French bank BNP Paribas SA (BNP.FR) reported Friday 9.6 percent rise in profits in the first quarter from a year ago, boosted by the sale of more than half of its stake in real estate firm Klepierre.

It said profit rose to 2.87 billion euros ($3.77 billion) from 2.62 billion euros a year ago. The revenue declined 15 percent to 9.89 billion euros from a year ago following the accounting charge of 800 million euros and sovereign bond sales losses of 142 million euros.

The bank is in the process of restructuring its business in order to satisfy the stricter bank regulations put in place to meet the economic slowdown and the Eurozone debt crisis.

As part of achieving this objective, it has plans to cut down on risk taking and meet tougher capital requirements. In March, the bank raised 1.5 billion euros by selling more than half its stake in Klepierre to Simon Property Group.

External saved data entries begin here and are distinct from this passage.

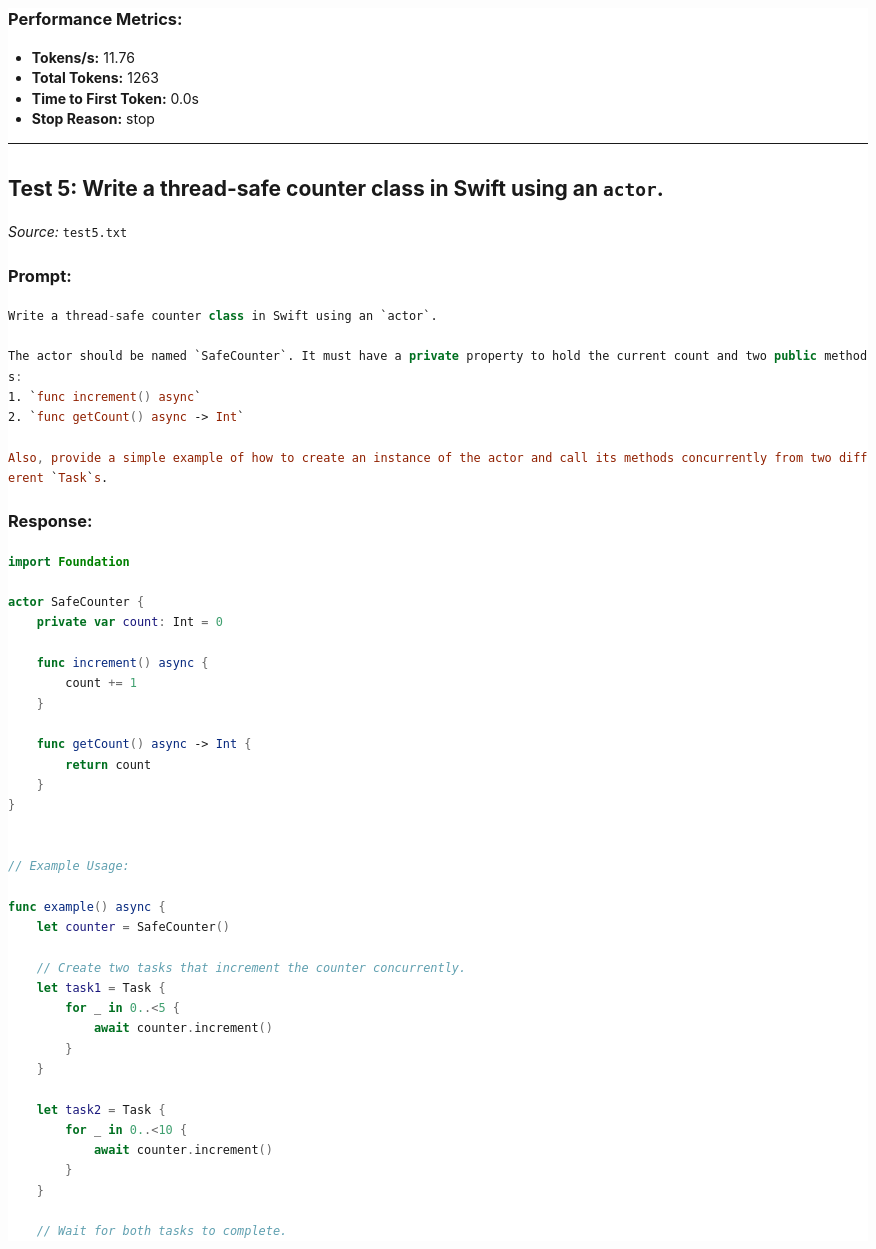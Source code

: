### Performance Metrics:
* **Tokens/s:** 11.76
* **Total Tokens:** 1263
* **Time to First Token:** 0.0s
* **Stop Reason:** stop

---

## Test 5: Write a thread-safe counter class in Swift using an `actor`.

*Source:* `test5.txt`

### Prompt:
```swift
Write a thread-safe counter class in Swift using an `actor`.

The actor should be named `SafeCounter`. It must have a private property to hold the current count and two public methods:
1. `func increment() async`
2. `func getCount() async -> Int`

Also, provide a simple example of how to create an instance of the actor and call its methods concurrently from two different `Task`s.
```

### Response:

```swift
import Foundation

actor SafeCounter {
    private var count: Int = 0

    func increment() async {
        count += 1
    }

    func getCount() async -> Int {
        return count
    }
}


// Example Usage:

func example() async {
    let counter = SafeCounter()

    // Create two tasks that increment the counter concurrently.
    let task1 = Task {
        for _ in 0..<5 {
            await counter.increment()
        }
    }

    let task2 = Task {
        for _ in 0..<10 {
            await counter.increment()
        }
    }

    // Wait for both tasks to complete.
```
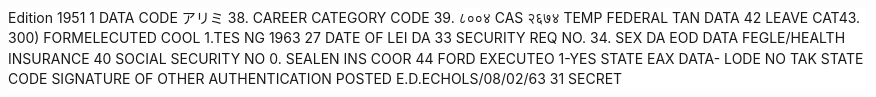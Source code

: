 Edition
1951
1
DATA CODE
アリミ
38. CAREER CATEGORY
CODE
39.
८००४
CAS
२६७४
TEMP
FEDERAL TAN DATA
42 LEAVE CAT43.
300)
FORMELECUTED COOL
1.TES
NG 1963
27 DATE OF LEI
DA
33 SECURITY
REQ NO.
34. SEX
DA
EOD DATA
FEGLE/HEALTH INSURANCE
40 SOCIAL SECURITY NO
0.
SEALEN INS COOR
44
FORD EXECUTEO
1-YES
STATE EAX DATA-
LODE NO TAK STATE CODE
SIGNATURE OF OTHER AUTHENTICATION
POSTED
E.D.ECHOLS/08/02/63
31
SECRET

The bank's core Tier 1 ratio, which is a measure of bank's financial strength, climbed to 10.4 percent from 9.6 percent under the Basel 2.5 regulation. BNP has set the target of 9 percent core Tier 1 capital ratio under the stricter Basel III regulations for January 1, 2013.

The Klepierre deal lifted ratio by 0.32 percentage points and also reduced the risk-weighted assets by around 25 billion euros. In another deal, the bank had sold a $9.5 billion portfolio of energy loans to Wells Fargo & Co.

In its plan to adapt its business to the stringent regulatory environment last year, the bank cut 1,400 jobs in its investment banking division.